Open mzwaig opened 3 years ago
Hello and thank you for your interest in RCK!
to ensure that SV in telomere regions can be processed and analyzed you should ensure that the input clone- and allele-specific CNV profile is defined on segments that are spanning all defined SV/novel telomere breakpoints.
In your case you have a, probably, SV breakend -146,370,000 on chromosome 8, but it seems that your input CNV profile does not have segments defined for this position on chromosome 8. This sometimes happens with CNV profile inference methods where they would, either because of segmentation artifacts, or due to insufficient coverage, start not at position 1 on the chromosome, or end before the full length of the chromosome.
Try in the input .scnt.tsv
file extend the end position of the last segment on chromosome 8 to be covering the rest of chromosome 8. Without any input copy number for the very beginning/end of a chromosome, it is safe to assume that the closest approximation to that is whatever the adjacent segment's CNs are.
Thank for your response. I'll edit my scnt file as you suggested.
I also want to incorporate additional SV callers (output not in vcf format) and I have a question about how you assign the strands for the adjacency files. Does it matter which end is positive and which is negative or it random as long as DUPs and DELs have one end positive and one end negative and BNDs and INV have the same sign for both ends.
Thanks again, Melissa
sure, using multiple SV callers in an ensemble approach makes sense to improve sensitivity. Just keep in mind that specificity may go done with a pure union-ensemble approach.
The strand sign +|- is important indeed, as it determines the direction that the "threading" of the derived chromosomes is determined with the ref fragments and the SVs/novel adjacencies connecting them. A DEL entry chr:start-end
have a "+-" signature specifying signs for the start
breakpoint and the end
breakpoint respectively. On can think about it as "the deletion novel adjacency connects the "right end" (i.e., +
) of ref fragment ending at the start
nucleotide at chr:start
and connecting "the left" end (i.e., -
) of the subsequent, determining linear threading of the derived chromosome.
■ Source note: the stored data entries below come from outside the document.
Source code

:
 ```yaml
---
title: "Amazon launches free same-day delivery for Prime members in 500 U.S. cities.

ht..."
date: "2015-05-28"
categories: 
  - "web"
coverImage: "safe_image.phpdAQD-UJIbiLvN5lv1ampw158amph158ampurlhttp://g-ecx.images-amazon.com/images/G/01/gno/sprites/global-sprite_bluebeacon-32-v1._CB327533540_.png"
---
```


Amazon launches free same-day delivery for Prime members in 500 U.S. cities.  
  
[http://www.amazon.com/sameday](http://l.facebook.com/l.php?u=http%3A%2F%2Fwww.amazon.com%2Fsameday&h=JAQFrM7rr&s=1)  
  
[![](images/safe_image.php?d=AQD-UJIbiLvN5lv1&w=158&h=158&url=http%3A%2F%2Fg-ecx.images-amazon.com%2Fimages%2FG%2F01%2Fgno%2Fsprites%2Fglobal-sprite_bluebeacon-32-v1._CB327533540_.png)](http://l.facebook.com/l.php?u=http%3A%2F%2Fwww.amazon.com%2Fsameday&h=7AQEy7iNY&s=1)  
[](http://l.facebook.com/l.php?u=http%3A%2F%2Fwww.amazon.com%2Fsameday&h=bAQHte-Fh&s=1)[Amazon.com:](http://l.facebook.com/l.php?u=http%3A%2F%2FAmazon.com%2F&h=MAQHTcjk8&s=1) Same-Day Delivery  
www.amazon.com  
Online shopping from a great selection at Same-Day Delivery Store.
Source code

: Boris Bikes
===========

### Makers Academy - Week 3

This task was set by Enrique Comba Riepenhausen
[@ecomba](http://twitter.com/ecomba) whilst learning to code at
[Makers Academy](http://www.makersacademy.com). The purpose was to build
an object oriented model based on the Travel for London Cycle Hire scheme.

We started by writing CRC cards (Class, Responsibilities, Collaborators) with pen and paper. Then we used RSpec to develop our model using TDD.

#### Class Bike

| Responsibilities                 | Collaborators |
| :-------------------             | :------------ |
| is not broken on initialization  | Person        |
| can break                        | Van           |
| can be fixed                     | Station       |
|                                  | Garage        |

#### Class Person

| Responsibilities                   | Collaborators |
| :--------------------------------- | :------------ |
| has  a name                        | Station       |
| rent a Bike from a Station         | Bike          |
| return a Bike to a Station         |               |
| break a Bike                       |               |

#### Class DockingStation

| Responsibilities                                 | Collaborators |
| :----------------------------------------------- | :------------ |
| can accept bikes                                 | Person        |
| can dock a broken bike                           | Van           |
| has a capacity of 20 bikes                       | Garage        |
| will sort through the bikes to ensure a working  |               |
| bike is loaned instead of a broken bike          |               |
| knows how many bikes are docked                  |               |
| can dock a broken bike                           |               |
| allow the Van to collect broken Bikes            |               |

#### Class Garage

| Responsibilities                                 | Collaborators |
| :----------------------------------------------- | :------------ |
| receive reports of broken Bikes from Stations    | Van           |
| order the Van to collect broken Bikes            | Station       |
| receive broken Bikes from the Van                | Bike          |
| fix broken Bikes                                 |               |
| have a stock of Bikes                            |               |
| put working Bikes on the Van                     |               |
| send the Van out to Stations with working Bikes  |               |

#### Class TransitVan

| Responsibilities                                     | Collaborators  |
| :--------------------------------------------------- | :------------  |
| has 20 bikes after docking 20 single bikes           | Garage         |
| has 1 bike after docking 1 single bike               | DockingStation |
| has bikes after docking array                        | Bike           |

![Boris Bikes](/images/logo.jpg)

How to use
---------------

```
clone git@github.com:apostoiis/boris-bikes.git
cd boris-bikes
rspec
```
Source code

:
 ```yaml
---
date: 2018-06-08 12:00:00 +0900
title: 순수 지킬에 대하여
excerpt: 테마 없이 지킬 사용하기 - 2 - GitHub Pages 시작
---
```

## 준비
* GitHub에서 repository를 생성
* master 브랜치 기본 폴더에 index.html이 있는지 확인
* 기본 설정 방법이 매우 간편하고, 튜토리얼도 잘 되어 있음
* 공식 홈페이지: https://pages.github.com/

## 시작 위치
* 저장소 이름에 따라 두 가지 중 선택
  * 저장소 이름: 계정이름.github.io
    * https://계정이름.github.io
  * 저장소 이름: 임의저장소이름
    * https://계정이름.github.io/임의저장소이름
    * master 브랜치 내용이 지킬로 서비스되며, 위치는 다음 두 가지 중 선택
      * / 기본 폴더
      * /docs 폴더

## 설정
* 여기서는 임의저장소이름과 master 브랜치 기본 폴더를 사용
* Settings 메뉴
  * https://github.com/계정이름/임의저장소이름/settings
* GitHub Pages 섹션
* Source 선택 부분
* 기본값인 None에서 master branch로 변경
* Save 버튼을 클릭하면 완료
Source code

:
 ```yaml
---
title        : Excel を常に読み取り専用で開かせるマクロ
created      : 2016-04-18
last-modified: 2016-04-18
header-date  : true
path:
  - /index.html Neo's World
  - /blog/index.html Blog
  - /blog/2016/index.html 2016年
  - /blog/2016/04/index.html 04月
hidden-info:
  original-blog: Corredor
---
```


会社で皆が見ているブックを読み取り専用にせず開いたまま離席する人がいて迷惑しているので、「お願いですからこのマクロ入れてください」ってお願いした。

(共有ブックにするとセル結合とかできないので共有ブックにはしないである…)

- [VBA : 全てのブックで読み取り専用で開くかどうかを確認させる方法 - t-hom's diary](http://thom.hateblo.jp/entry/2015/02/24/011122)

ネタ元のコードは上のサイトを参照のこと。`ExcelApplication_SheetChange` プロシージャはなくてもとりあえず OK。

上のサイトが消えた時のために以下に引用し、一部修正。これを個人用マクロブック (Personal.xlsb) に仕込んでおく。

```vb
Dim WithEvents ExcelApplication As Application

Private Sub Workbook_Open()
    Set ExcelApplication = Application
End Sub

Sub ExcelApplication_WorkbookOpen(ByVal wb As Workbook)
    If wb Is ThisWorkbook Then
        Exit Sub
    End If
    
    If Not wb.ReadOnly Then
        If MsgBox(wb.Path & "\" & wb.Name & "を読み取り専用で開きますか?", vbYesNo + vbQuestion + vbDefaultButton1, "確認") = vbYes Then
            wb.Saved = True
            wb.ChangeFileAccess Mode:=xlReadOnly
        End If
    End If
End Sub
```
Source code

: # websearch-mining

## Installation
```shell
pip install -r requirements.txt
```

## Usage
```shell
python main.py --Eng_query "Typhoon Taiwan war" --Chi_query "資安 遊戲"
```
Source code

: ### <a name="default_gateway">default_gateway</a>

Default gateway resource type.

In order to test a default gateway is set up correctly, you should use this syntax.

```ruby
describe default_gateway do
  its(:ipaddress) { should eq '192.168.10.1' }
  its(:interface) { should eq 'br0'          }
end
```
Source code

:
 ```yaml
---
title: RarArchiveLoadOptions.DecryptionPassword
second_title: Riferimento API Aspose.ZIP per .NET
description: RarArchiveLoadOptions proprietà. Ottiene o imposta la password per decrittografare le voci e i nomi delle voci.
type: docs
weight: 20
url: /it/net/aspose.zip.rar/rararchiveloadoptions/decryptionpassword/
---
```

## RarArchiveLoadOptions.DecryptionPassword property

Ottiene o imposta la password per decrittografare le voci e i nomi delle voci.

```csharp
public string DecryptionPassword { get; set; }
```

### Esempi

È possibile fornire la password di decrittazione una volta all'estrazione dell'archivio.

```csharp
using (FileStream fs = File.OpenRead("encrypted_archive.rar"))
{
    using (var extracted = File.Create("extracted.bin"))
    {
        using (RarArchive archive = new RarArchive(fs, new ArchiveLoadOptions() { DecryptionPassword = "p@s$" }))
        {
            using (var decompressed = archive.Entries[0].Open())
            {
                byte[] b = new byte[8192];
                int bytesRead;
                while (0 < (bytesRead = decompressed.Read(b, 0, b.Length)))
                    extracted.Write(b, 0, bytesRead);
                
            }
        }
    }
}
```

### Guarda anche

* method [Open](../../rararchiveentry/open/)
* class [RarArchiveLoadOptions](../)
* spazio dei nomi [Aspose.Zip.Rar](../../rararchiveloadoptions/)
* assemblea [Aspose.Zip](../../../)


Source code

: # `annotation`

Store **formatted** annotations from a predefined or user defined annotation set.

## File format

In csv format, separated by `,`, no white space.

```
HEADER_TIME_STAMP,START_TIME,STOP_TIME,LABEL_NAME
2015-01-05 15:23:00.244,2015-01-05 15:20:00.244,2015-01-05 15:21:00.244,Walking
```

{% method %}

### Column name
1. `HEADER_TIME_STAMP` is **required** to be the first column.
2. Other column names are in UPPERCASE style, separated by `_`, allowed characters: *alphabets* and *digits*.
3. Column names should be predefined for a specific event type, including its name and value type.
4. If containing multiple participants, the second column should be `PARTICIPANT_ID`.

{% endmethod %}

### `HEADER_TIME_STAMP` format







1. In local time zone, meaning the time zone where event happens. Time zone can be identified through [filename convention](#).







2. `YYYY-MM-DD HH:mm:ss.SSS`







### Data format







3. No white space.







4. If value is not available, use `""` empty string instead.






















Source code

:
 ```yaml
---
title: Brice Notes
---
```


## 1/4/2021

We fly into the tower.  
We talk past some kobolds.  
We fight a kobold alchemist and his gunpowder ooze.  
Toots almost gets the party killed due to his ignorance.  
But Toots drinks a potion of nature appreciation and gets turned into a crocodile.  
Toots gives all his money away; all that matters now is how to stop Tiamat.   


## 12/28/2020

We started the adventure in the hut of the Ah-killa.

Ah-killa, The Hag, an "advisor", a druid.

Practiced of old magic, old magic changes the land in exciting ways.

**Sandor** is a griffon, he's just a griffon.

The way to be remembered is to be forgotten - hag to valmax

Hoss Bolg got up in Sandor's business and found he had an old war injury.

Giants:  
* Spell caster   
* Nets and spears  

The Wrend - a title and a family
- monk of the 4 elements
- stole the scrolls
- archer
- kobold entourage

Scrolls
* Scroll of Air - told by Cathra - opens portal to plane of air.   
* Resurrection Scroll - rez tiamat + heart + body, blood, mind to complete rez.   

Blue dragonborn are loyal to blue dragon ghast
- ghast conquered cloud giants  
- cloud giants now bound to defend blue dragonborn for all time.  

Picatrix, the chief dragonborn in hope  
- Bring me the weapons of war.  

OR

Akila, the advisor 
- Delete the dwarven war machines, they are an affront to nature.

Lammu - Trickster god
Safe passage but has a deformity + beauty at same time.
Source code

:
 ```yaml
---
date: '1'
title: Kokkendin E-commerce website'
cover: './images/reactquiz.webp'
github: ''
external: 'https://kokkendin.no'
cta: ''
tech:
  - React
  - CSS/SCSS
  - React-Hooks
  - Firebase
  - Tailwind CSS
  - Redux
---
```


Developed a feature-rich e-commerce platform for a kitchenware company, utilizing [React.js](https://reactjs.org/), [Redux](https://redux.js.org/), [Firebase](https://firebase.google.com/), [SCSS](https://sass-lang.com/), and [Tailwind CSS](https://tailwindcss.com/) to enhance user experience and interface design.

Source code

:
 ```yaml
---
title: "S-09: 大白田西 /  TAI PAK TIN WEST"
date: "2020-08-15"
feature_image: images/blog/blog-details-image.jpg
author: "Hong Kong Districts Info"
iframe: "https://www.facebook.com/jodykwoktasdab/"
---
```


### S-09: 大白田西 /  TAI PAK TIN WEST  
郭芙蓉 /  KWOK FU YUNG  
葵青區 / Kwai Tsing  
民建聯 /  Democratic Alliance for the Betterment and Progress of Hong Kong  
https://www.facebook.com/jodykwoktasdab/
An INS entry is similar to the DEL, just that end coordinate is the start+1
(i.e., it connects the original reference fragments ending at start
and the following fragment starting at start+1
).
A DUP entry (a traditional tandem DUP) chr:start-end
has the "-+" signature, as "the right end" chr:end
(i.e., +
) of the duplicated fragment to the left end chr:start
(i.e., -
) beginning of the duplicated fragment, defining a threading of the derived chromosome with a tandem copy of chr:start-end
inserted right after the chr:end
coordinate.
Similarly you can think of INV entries, though a traditional inversion determined two novel adjacencies.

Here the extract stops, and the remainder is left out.